Coordination and planning (joint Örebro/Pisa project)
Pioneered by web giants like Amazon and accelerated by ever-increasing e-commerce demand, automated logistics solutions have been progressing at high speed in the last ten years. However, a standing challenge is to effectively yet safely coordinate large-scale heterogeneous multi-robot fleets in real applications while accounting for uncertainties and contingencies. Most existing approaches require constraints on the infrastructure or unrealistic assumptions on robot models. The following projects aim to overcome these limitations. The proposed work will involve the use of the coordination_oru library, a general-purpose tool for integrated motion planning, coordination, and control which is used in several research and development efforts in cooperation with industrial partners (including Scania, Epiroc and Volvo). More information about the coordination_oru library can be found at https://github.com/FedericoPecora/coordination_oru.
In the following, we describe three project proposals aligned with the above research goals. A suitable MSc thesis may comprise of e.g. projects 1+2 or 2+3. Please get in touch with the contact persons listed below for more information.
All the projects proposed in the following may require an international collaboration with other students attending Örebro and Pisa Universities.
Project 1: Limited horizon lookahead on precedences for liveness
The current approach provides one global and one local strategy for deadlock prevention. The former is complete but has exponential complexity in the worst case. The latter is incomplete but has polynomial complexity. In this project, we seek to achieve a better trade-off between complexity and completeness, by using prior knowledge of robot kinodynamics.

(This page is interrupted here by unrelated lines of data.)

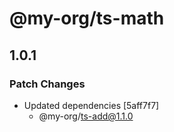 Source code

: # @my-org/ts-math

## 1.0.1

### Patch Changes

- Updated dependencies [5aff7f7]
  - @my-org/ts-add@1.1.0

Project 2: Limited horizon path knowledge
The current approach is based on decoupled motion planners (i.e., each robot computes its own path to the goal). However, there are situations in which only “a few steps of the future path” can be known in advance (e.g., the goal may not be available for privacy reasons or the path may be computed using receding horizon motion planners). In this project, we wish to investigate how such situations can be included in the framework while preserving both safety and liveness.
Project 3: Distributed precedence based coordination
The current approach relies on a centralized fleet coordinator and the ability to communicate between it and all agents. In some cases, however, it is unnecessary to control the entire fleet from a centralized coordinator; in others, this may be impossible due to privacy and/or communication limitations. In this project, we seek to investigate distributed alternatives to centralized coordination. An important research question here is to identify the minimal information that needs to be shared between agents in order to guarantee safety and liveness via precedence constraints in a distributed fashion.
- Excellent programing skills in Java and/or C++.
- Prior knowledge and/or strong interest in motion planning, optimization, control, and multi-agent systems.